The central reason for the existence of organizations and companies is to shape people’s cooperation in such a way that the total output is more than the sum of individual contributions. As long as the cooperation works well, all employees are committed and fulfilled. The result: good performance.

Often enough, though, team performance does not match expectations, cooperation falters and everyone in the team feels less satisfied. In the worst case, this can lead to recriminations and conflicts. The solution: Effective team development measures allow teams to return to their old strengths, to grow beyond them and reach a completely new level of performance.

WHY TEAM DEVELOPMENT IS SO IMPORTANT

There are many reasons in favour of investing in team development, and they often occur together:

  • Optimal support of new teams or team constellations
  • Strengthening of cooperation and commitment in the team
  • Improving conflict management within the team
  • Establishing a common learning basis
  • Addressing social and emotional aspects in an effective way
  • Overcoming concrete challenges, e.g. resource bottlenecks or implementation of virtual teams
  • Creating a better working atmosphere , and enhancing employer competitiveness

Teams and individuals are having to meet more and more often in changing team constellations. The reason: Both operational work and project work is now more flexible than ever - in some cases across departments or even beyond the boundaries of the company.
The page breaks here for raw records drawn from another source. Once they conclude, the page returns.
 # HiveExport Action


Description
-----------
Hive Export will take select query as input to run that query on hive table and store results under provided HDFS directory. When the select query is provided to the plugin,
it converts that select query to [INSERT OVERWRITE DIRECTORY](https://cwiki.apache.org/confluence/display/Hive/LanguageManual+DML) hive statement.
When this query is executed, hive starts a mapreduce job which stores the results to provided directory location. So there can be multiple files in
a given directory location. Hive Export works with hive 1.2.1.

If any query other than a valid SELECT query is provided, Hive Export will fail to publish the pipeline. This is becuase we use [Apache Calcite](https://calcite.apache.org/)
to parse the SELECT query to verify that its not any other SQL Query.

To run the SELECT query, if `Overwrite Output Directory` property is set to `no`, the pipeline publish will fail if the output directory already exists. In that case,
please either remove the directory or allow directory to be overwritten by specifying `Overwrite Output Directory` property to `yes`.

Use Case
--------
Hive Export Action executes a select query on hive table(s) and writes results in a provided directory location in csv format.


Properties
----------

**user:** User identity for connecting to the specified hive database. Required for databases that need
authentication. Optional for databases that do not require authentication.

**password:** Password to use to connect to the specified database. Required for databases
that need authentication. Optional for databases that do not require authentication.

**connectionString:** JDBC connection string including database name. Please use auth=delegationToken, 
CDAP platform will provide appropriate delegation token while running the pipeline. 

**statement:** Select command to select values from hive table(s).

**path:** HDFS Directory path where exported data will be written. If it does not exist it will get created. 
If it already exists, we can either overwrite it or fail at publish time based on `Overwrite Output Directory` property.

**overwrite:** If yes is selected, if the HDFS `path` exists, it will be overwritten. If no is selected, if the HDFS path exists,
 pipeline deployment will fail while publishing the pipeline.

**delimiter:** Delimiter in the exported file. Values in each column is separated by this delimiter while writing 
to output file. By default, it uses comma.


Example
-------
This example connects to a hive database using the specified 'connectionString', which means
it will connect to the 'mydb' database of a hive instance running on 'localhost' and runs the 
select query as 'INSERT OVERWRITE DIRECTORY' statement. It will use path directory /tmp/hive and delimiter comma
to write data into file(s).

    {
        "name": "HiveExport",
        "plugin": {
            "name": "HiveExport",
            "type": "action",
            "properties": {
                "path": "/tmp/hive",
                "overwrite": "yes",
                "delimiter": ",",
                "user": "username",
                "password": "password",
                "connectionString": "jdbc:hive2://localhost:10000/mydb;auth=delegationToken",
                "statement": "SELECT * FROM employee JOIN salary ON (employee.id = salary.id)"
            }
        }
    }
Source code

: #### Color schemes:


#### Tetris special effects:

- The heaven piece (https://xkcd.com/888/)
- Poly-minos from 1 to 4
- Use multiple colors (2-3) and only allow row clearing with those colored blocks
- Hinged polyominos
So it makes a lot of sense to promote skills and establish measures that quickly lead to good performance.

ONE TEAM, MANY ASPECTS: ACHIEVING MORE TOGETHER

We accompany and advise teams and their managers to enable sustainable and effective cooperation. We do this by concentrating on the relationships between the team members, their individual personalities, the culture of cooperation and the goals of the respective team. Team development design can vary according to context. From on-site support in everyday work to team coaching, training and workshops for specific occasions – there are many different ways of providing for beneficial impulses.

CIDPARTNERS: TEAM DEVELOPMENT AS A TEAM DISCIPLINE

Our work brings us into contact with many teams. We meet people with different professional and cultural backgrounds and different talents and characters. For us, this diversity and the resulting wealth of perspectives is an important driver for innovation and problem solving. At the same time, it is important to make diversity work for the team and to release energy through well-designed cooperation.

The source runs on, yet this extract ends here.